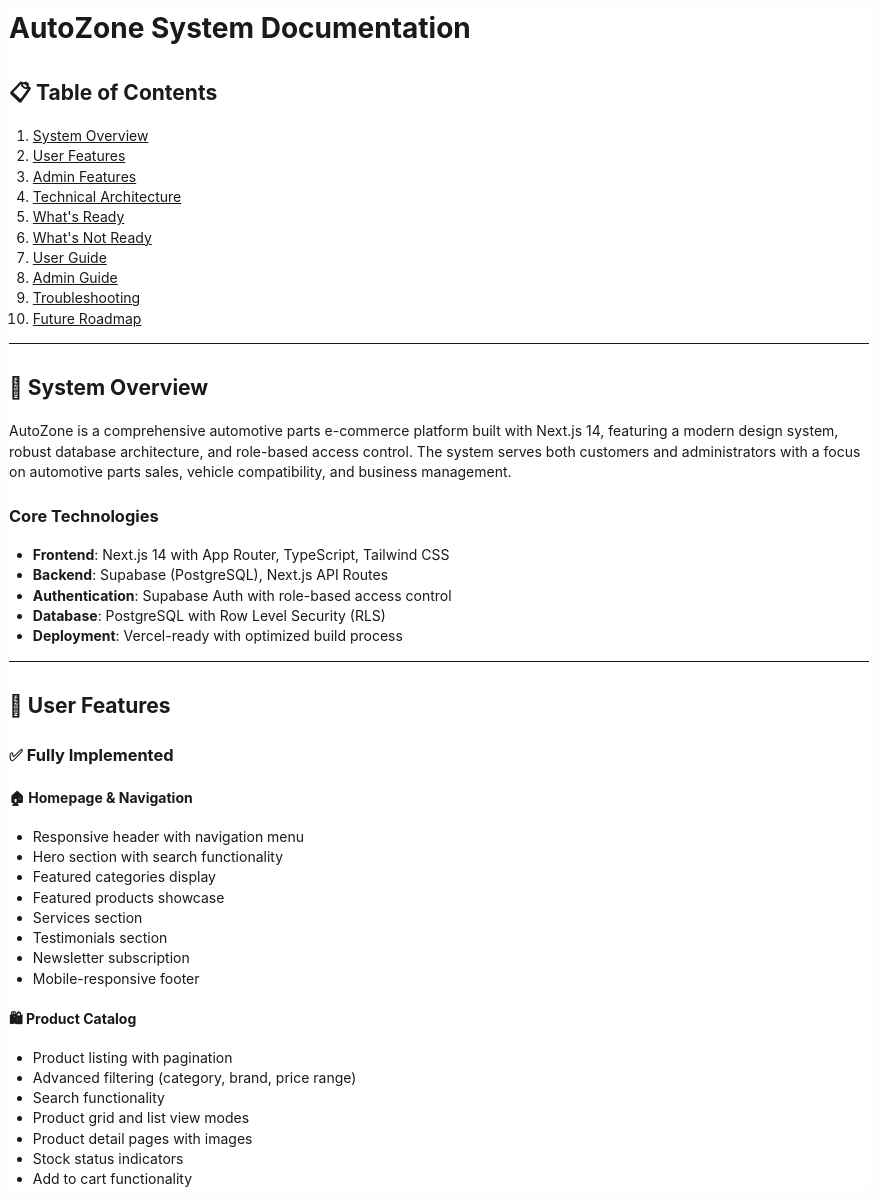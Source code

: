 # AutoZone System Documentation

## 📋 Table of Contents

1. [System Overview](#system-overview)
2. [User Features](#user-features)
3. [Admin Features](#admin-features)
4. [Technical Architecture](#technical-architecture)
5. [What's Ready](#whats-ready)
6. [What's Not Ready](#whats-not-ready)
7. [User Guide](#user-guide)
8. [Admin Guide](#admin-guide)
9. [Troubleshooting](#troubleshooting)
10. [Future Roadmap](#future-roadmap)

---

## 🎯 System Overview

AutoZone is a comprehensive automotive parts e-commerce platform built with Next.js 14, featuring a modern design system, robust database architecture, and role-based access control. The system serves both customers and administrators with a focus on automotive parts sales, vehicle compatibility, and business management.

### Core Technologies
- **Frontend**: Next.js 14 with App Router, TypeScript, Tailwind CSS
- **Backend**: Supabase (PostgreSQL), Next.js API Routes
- **Authentication**: Supabase Auth with role-based access control
- **Database**: PostgreSQL with Row Level Security (RLS)
- **Deployment**: Vercel-ready with optimized build process

---

## 👥 User Features

### ✅ **Fully Implemented**

#### 🏠 **Homepage & Navigation**
- Responsive header with navigation menu
- Hero section with search functionality
- Featured categories display
- Featured products showcase
- Services section
- Testimonials section
- Newsletter subscription
- Mobile-responsive footer

#### 🛍️ **Product Catalog**
- Product listing with pagination
- Advanced filtering (category, brand, price range)
- Search functionality
- Product grid and list view modes
- Product detail pages with images
- Stock status indicators
- Add to cart functionality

*-*-*

*What you are asked to do*. Provide the number of lines above containing "Supabase" and nothing else.

*Answer to this problem*. 2